Merkez Bankası, 11 Haziran 1930 tarihinde bir anonim şirket olarak kurulmuştur. Devletten ayrı ve bağımsız olduğu hususuna özel bir önem verilmiştir. Devletin dışındaki yerli-yabancı Banka ve şahısların Merkez Bankasında hisseleri yüzde 45, Devletin hissesinin yüzde 55 oranlarında olduğu belirtiliyor.
Bankanın hisse senetleri, 4 sınıfa ayrılmıştır: (A) sınıfı hisseler Hazineye aittir ve bu hisse sınıfının payı Merkez Bankası Kanunu gereği yüzde 51’den az olamaz. (B) sınıfı hisseler Türkiye’de faaliyette bulunan milli bankalara, (C) sınıfı hisseler milli bankalar dışında kalan diğer bankalarla imtiyazlı şirketlere, (D) sınıfı hisseler ise Türk ticaret kuruluşlarıyla Türk uyruklu gerçek ve tüzel kişilere aittir.
Merkez Bankası, fiyat istikrarı amacına ulaşmak için uygulayacağı para politikasını ve kullanacağı para politikası araçlarını doğrudan belirleme yetkisine sahiptir. Bu da Merkez Bankasının, birçok gelişmiş ülke merkez bankalarındaki uygulamalara paralel olarak, kanunen araç bağımsızlığına sahip olduğu anlamına gelmektedir. Merkez Bankası fiyat istikrarı amacına yönelik olarak 2006 yılından itibaren açık enflasyon hedeflemesi rejimi uygulamaktadır.
Türkiye Cumhuriyet Merkez Bankası ülkemizde para ve kur politikasından sorumludur. Temel amacı fiyat istikrarını sağlamak olan Merkez Bankası, ayrıca finansal sistemde istikrarı sağlayıcı önlemleri almakla da görevlendirilmiştir. Bunun yanı sıra ülkemizde tedavülde olan banknotların basımından ve dolaşımının sağlanmasından, ödeme sistemlerinin kurulması ve işletilmesi ile uluslararası rezervlerin yönetilmesinden de Merkez Bankası sorumludur. (Ülkemizde madeni paraların basımı ve dağıtımı ise Hazine Müsteşarlığına bağlı Darphane ve Damga Matbaası Genel Müdürlüğü tarafından gerçekleştirilmektedir.)
Türkiye’de uygulanacak döviz kuru rejimini hükûmet ile birlikte belirlemek Merkez Bankasının temel görevlerinden biridir.
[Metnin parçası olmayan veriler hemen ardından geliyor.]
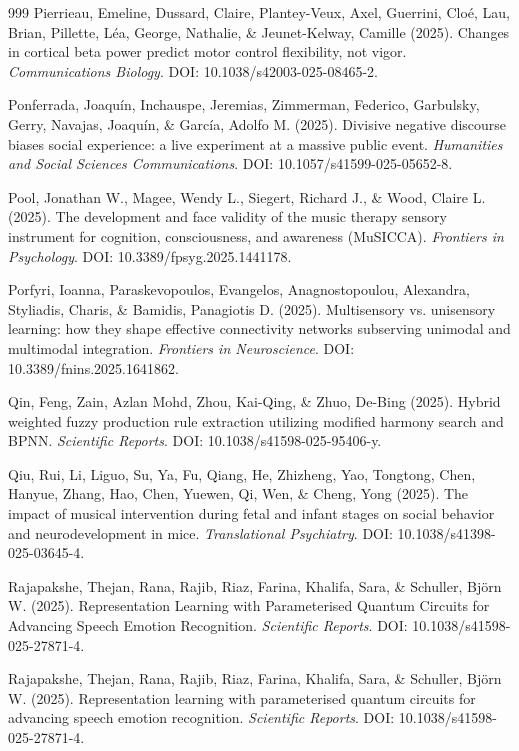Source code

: \documentclass[9pt,onecolumn]{article}
\begin{document}
\begin{thebibliography}{999}
Pierrieau, Emeline, Dussard, Claire, Plantey-Veux, Axel, Guerrini, Cloé, Lau, Brian, Pillette, Léa, George, Nathalie, \& Jeunet-Kelway, Camille (2025). Changes in cortical beta power predict motor control flexibility, not vigor. \textit{Communications Biology}. DOI: 10.1038/s42003-025-08465-2.

Ponferrada, Joaquín, Inchauspe, Jeremias, Zimmerman, Federico, Garbulsky, Gerry, Navajas, Joaquín, \& García, Adolfo M. (2025). Divisive negative discourse biases social experience: a live experiment at a massive public event. \textit{Humanities and Social Sciences Communications}. DOI: 10.1057/s41599-025-05652-8.

Pool, Jonathan W., Magee, Wendy L., Siegert, Richard J., \& Wood, Claire L. (2025). The development and face validity of the music therapy sensory instrument for cognition, consciousness, and awareness (MuSICCA). \textit{Frontiers in Psychology}. DOI: 10.3389/fpsyg.2025.1441178.

Porfyri, Ioanna, Paraskevopoulos, Evangelos, Anagnostopoulou, Alexandra, Styliadis, Charis, \& Bamidis, Panagiotis D. (2025). Multisensory vs. unisensory learning: how they shape effective connectivity networks subserving unimodal and multimodal integration. \textit{Frontiers in Neuroscience}. DOI: 10.3389/fnins.2025.1641862.

Qin, Feng, Zain, Azlan Mohd, Zhou, Kai-Qing, \& Zhuo, De-Bing (2025). Hybrid weighted fuzzy production rule extraction utilizing modified harmony search and BPNN. \textit{Scientific Reports}. DOI: 10.1038/s41598-025-95406-y.

Qiu, Rui, Li, Liguo, Su, Ya, Fu, Qiang, He, Zhizheng, Yao, Tongtong, Chen, Hanyue, Zhang, Hao, Chen, Yuewen, Qi, Wen, \& Cheng, Yong (2025). The impact of musical intervention during fetal and infant stages on social behavior and neurodevelopment in mice. \textit{Translational Psychiatry}. DOI: 10.1038/s41398-025-03645-4.

Rajapakshe, Thejan, Rana, Rajib, Riaz, Farina, Khalifa, Sara, \& Schuller, Björn W. (2025). Representation Learning with Parameterised Quantum Circuits for Advancing Speech Emotion Recognition. \textit{Scientific Reports}. DOI: 10.1038/s41598-025-27871-4.

Rajapakshe, Thejan, Rana, Rajib, Riaz, Farina, Khalifa, Sara, \& Schuller, Björn W. (2025). Representation learning with parameterised quantum circuits for advancing speech emotion recognition. \textit{Scientific Reports}. DOI: 10.1038/s41598-025-27871-4.


\end{thebibliography}
\end{document}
Belirlenen döviz kuru rejimi çerçevesinde döviz kuru politikasının biçimlendirilmesi ile uygulanması görevi ve yetkisi ise Merkez Bankasına aittir. Merkez Bankası, kur politikası uygulamalarını, para politikası hedeflerine uygun olarak belirlemektedir. Uygulanan para politikasının değişmesi durumunda, kur politikasında da değişikliğe gidilebilmektedir.
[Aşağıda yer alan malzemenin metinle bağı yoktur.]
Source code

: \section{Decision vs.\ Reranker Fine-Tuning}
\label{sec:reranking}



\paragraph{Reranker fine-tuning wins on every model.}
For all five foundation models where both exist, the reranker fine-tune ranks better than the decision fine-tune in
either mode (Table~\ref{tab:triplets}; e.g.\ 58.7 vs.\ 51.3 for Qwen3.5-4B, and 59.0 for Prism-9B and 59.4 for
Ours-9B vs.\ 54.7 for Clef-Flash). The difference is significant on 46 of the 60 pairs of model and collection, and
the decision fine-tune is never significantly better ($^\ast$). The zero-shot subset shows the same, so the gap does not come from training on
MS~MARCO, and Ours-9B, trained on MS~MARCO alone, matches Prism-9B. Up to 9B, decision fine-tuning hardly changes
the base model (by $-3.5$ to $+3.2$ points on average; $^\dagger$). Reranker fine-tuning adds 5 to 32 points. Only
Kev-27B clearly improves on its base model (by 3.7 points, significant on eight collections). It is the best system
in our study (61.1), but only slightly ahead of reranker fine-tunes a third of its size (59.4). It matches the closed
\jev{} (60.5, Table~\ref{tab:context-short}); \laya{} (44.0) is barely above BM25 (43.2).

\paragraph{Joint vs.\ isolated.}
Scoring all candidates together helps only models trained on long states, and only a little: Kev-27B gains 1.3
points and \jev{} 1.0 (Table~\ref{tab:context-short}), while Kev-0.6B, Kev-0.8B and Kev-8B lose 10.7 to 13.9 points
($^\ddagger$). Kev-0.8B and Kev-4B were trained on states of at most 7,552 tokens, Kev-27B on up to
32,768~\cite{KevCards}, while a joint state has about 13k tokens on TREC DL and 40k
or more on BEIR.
Türkiye’de 2001 ekonomik krizinin ardından dalgalı döviz kuru uygulamasına geçilmiştir. Dalgalı kur rejiminde döviz kurları piyasadaki arz ve talep koşulları tarafından belirlenmektedir. Döviz arz ve talebini belirleyen esas unsurlar: Uygulanan para ve maliye politikaları, ekonomik temeller, uluslararası gelişmeler ve bekleyişlerdir.
Dalgalı kur rejiminde döviz kuru bir politika aracı olarak kullanılmamakta, Merkez Bankasının nominal veya reel herhangi bir kur hedefi bulunmamaktadır. Bununla birlikte TCMB, finansal istikrara yönelik riskleri sınırlamak amacıyla Türk lirasının aşırı değerlenmesi veya aşırı değer kaybetmesine kayıtsız kalmamaktadır.